Mit den aktuell eingesetzten Lernutensilien, wie beispielsweise Grafiken in einem Vorlesungsskriptum, können komplexe Abhängigkeiten nicht oder nur sehr schwer dargestellt werden und auch nicht plakativ gezeigt werden. Des Weiteren bekommen die für die Stabilitätsanalyse wichtigen Wendepunkte nicht die Beachtung, die sie benötigen, denn die Wendepunkte definieren die Knicklänge der im System enthaltenen Stäbe. Die Knicklänge ist eine oder sogar die wichtigste Kenngröße bei der Stabilitätsanalyse von Stabtragwerken.

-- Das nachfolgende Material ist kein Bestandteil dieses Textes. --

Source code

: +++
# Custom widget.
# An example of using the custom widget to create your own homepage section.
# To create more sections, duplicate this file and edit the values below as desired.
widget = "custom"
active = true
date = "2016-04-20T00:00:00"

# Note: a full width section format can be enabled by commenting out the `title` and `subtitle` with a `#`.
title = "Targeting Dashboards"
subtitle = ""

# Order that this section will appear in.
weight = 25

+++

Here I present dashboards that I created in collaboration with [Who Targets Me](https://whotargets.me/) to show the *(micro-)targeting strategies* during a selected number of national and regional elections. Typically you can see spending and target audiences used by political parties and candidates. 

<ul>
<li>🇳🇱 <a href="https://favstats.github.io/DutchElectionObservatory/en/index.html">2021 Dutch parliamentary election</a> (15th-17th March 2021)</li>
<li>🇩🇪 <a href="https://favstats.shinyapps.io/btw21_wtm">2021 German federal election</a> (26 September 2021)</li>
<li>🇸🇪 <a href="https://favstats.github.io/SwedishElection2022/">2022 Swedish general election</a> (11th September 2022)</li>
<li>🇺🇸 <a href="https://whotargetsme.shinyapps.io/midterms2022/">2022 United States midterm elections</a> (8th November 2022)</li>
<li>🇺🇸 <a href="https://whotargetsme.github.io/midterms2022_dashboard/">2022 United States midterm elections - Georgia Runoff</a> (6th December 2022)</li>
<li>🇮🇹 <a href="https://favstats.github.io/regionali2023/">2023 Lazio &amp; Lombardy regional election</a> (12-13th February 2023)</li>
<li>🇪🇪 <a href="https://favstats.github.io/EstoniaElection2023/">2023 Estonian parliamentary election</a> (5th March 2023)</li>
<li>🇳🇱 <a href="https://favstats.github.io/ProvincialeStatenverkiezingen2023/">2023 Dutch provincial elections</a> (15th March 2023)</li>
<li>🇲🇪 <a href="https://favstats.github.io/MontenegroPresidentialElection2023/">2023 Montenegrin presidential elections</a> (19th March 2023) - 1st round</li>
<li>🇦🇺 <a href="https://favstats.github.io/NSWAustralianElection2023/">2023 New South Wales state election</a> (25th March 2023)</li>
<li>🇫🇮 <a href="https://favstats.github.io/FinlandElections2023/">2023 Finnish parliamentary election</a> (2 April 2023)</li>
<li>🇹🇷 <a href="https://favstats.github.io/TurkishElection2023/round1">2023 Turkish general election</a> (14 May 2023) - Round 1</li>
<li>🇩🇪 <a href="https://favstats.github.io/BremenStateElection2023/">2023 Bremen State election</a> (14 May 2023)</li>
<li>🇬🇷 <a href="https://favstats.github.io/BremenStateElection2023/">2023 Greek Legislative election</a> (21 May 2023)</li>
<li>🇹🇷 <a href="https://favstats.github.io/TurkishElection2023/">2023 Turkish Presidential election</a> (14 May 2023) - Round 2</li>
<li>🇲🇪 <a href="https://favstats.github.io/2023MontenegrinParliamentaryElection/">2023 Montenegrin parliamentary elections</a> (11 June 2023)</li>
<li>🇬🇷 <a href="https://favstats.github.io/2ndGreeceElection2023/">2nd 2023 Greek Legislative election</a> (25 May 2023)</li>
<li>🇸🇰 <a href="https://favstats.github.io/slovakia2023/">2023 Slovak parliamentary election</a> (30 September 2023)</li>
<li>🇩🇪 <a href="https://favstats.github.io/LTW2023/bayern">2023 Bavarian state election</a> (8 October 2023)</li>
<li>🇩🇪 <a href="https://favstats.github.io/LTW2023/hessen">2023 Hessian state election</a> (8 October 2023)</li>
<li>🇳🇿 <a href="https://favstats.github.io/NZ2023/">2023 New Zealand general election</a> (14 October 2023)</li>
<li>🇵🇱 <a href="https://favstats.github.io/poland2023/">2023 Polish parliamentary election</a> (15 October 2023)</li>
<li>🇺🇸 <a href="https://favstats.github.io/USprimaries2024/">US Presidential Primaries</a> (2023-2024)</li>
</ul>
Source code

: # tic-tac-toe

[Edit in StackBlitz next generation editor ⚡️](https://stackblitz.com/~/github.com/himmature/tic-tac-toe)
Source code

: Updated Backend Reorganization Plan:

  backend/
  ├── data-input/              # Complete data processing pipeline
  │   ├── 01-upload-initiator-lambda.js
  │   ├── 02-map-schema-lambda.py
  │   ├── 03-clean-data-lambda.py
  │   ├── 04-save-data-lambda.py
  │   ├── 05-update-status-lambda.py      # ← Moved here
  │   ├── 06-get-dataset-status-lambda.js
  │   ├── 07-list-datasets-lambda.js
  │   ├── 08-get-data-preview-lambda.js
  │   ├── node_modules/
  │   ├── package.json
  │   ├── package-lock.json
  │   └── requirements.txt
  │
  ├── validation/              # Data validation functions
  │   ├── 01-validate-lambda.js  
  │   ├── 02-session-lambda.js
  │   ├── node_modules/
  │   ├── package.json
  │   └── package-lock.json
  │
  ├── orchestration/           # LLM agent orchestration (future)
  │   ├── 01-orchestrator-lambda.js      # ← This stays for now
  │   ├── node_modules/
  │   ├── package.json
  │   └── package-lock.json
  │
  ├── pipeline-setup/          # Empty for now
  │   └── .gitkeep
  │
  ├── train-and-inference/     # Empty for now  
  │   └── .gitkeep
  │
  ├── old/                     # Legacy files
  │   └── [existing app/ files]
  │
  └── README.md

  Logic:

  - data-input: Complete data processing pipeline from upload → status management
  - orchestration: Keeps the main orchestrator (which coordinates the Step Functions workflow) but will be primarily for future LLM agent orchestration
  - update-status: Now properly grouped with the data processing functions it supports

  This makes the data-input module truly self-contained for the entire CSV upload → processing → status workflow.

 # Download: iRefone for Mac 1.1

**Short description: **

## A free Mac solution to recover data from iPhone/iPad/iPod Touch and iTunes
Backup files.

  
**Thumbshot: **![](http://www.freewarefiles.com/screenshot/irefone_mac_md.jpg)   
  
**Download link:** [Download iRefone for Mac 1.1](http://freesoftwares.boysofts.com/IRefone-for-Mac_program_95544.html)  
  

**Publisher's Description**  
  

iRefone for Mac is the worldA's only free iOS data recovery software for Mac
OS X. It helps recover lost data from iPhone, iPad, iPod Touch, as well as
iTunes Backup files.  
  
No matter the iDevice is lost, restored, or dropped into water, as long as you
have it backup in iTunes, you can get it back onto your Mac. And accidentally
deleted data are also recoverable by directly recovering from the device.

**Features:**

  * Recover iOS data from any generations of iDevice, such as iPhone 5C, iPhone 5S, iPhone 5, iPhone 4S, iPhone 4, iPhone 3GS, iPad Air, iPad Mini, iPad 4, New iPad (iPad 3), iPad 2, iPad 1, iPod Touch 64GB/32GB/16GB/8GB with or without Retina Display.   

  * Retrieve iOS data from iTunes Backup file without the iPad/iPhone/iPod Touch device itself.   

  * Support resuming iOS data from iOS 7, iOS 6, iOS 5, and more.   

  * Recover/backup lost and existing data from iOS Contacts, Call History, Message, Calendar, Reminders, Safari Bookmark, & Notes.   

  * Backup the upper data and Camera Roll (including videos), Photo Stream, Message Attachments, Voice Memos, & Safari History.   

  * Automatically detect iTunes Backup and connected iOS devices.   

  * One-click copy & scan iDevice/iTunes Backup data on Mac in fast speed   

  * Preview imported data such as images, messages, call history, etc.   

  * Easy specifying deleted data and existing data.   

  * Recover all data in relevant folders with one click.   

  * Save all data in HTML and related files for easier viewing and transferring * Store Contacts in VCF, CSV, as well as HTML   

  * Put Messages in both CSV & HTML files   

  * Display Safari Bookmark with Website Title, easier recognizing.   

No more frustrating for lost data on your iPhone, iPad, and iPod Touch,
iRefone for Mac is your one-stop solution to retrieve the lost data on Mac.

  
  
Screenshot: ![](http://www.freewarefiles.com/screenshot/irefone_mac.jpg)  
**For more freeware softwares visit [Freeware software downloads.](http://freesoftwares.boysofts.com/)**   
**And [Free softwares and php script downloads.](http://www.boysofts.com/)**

An dieser Stelle greift das hier vorgestellte digitale Lerntool ein. Mit diesem können einerseits komplexe Systeme betrachtet werden und die Darstellung auf die wichtigsten Parameter reduziert werden und somit hervorgehoben betrachtet werden. Insbesondere die Darstellung der Knickfigur und der darin enthaltenen Wendepunkte wird hierbei aufgezeigt, was bislang kein kommerzielles Stabwerksprogramm trotz der fundamentalen Bedeutung anbietet.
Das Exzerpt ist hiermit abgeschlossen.